Vielleicht fehlte auch einfach die Unterstützung von Seiten der Partei, denn schon bei den Grossratswahlen im Herbst 2024 führten die Grünen einen schwachen Wahlkampf und bezahlten dies mit dem Verlust von vier Grossratssitzen – einer davon im Bezirk Zofingen. Christiane Guyer erzielte damals allerdings noch ein gutes persönliches Resultat und landete auf dem ersten Ersatzplatz. Dies konnte sie am Sonntag nicht wiederholen.
Christiane Guyer war nicht die einzige Kandidierende, die eine ruhige Kugel schob. Denn dass in Zofingen Wahlkampf war, war in den letzten Wochen mit wenigen Ausnahmen kaum wahrnehmbar. Wer mehr als nur das Nötigste investierte, konnte entsprechend ernten. Sei dies SP-Kandidat Lukas Fankhauser mit dem besten Wahlergebnis oder der neugewählte FDP-Kandidat André Kirchhofer. Zugegeben: Als Präsident der einwohnerrätlichen Finanz- und Geschäftsprüfungskommission hatte Kirchhofer eine gute Ausgangslage, war in den Medien und in den Köpfen der Zofingerinnen und Zofinger bereits präsent. Trotzdem war er während seines Wahlkampfes nicht nur auf Plakaten und in Zeitungsinseraten, sondern auch auf Social Media und bei Veranstaltungen aktiv.

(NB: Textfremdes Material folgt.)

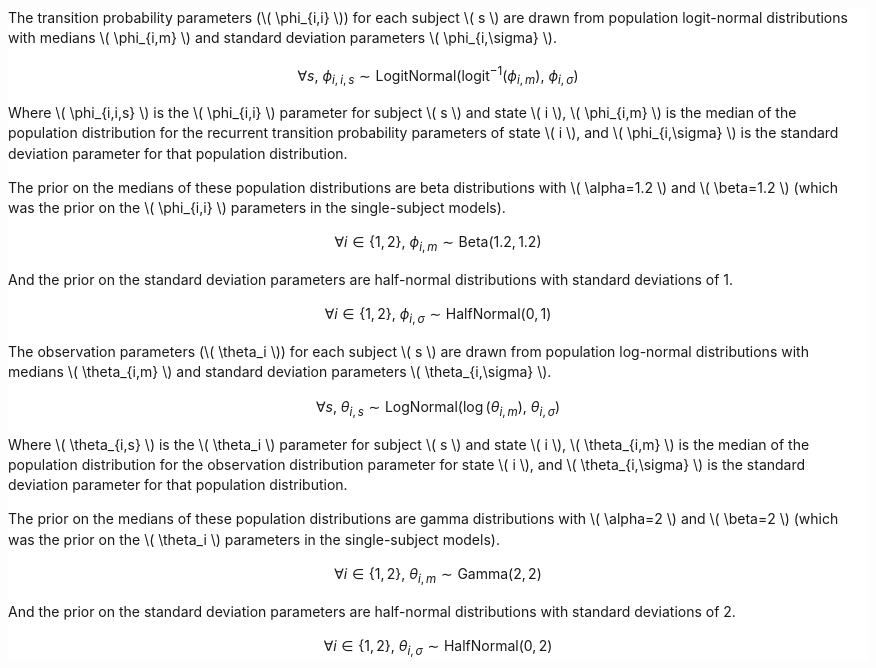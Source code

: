 The transition probability parameters (\\( \phi_{i,i} \\)) for each subject \\( s \\) are
drawn from population logit-normal distributions with medians \\( \phi_{i,m} \\) and
standard deviation parameters \\( \phi_{i,\sigma} \\).

$$
\forall s, ~ \phi_{i,i,s} \sim \text{LogitNormal}(\text{logit}^{-1}(\phi_{i,m}), ~ \phi_{i,\sigma})
$$

Where \\( \phi_{i,i,s} \\) is the \\( \phi_{i,i} \\) parameter for subject \\( s \\) and state
\\( i \\), \\( \phi_{i,m} \\) is the median of the population distribution for the recurrent
transition probability parameters of state \\( i \\), and \\( \phi_{i,\sigma} \\) is the
standard deviation parameter for that population distribution.

The prior on the medians of these population distributions are beta
distributions with \\( \alpha=1.2 \\) and \\( \beta=1.2 \\) (which was the prior on the
\\( \phi_{i,i} \\) parameters in the single-subject models).

$$
\forall i \in \{1,2\}, ~ \phi_{i,m} \sim \text{Beta}(1.2, 1.2)
$$

And the prior on the standard deviation parameters are half-normal
distributions with standard deviations of 1.

$$
\forall i \in \{1,2\}, ~ \phi_{i,\sigma} \sim \text{HalfNormal}(0, 1)
$$

The observation parameters (\\( \theta_i \\)) for each subject \\( s \\) are drawn from
population log-normal distributions with medians \\( \theta_{i,m} \\) and standard
deviation parameters \\( \theta_{i,\sigma} \\).  

$$
\forall s, ~ \theta_{i,s} \sim \text{LogNormal}(\log(\theta_{i,m}), ~ \theta_{i,\sigma})
$$

Where \\( \theta_{i,s} \\) is the \\( \theta_i \\) parameter for subject \\( s \\) and state \\( i \\),
\\( \theta_{i,m} \\) is the median of the population distribution for the observation
distribution parameter for state \\( i \\), and \\( \theta_{i,\sigma} \\) is the standard
deviation parameter for that population distribution.

The prior on the medians of these population distributions are gamma
distributions with \\( \alpha=2 \\) and \\( \beta=2 \\) (which was the prior on the
\\( \theta_i \\) parameters in the single-subject models).

$$
\forall i \in \{1, 2\}, ~ \theta_{i,m} \sim \text{Gamma}(2,2)
$$

And the prior on the standard deviation parameters are half-normal
distributions with standard deviations of 2.

$$
\forall i \in \{1, 2\}, ~ \theta_{i,\sigma} \sim \text{HalfNormal}(0,2)
$$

So schaffte er es, dass im Zofinger Stadtrat neu zwei FDP-Vertreter sitzen.
Was ändert sich ab nächstem Jahr, wenn der Zofinger Stadtrat einen bürgerlichen Vertreter mehr und eine grüne Vertreterin weniger hat? Ob der Stadtrat weiterhin eine preisgekrönte Strassenraumneugestaltung mit viel Grün und zusätzlichen Bäumen befürwortet, so wie sie aktuell am Eisengrubenweg und an der Oberen Mühlemattstrasse geschieht, ist offen. Auf der anderen Seite werden die Gwerbler in der Altstadt weniger Angst haben müssen, dass Parkplätze gestrichen werden – und Erhöhungen des Stellenetats in der Verwaltung dürften es künftig auch schwerer haben. Da aber weder die beiden SPler noch die beiden FDPler alleine eine Mehrheit bilden, werden die Stadträte, die eher im mittleren Spektrum politisieren, noch öfter das Zünglein an der Waage spielen.
Gewählt wurde am Sonntag nicht nur in Zofingen, sondern auch in Aarburg, Oftringen und Rothrist – und auch da mit überraschenden Resultaten. In Aarburg hat Henry Löw, der erst seit 1. April Stadtrat ist, das zweitbeste Resultat erreicht, in Oftringen gehört erstmals ein Secondo mit türkischen Wurzeln dem Gemeinderat an. Und in Rothrist gibt es zum ersten Mal eine Frau an der Spitze der Exekutive. Das ist zwar nicht überraschend – aber so historisch wie vor vier Jahren die Wahl von Christiane Guyer zur ersten Stadtpräsidentin von Zofingen.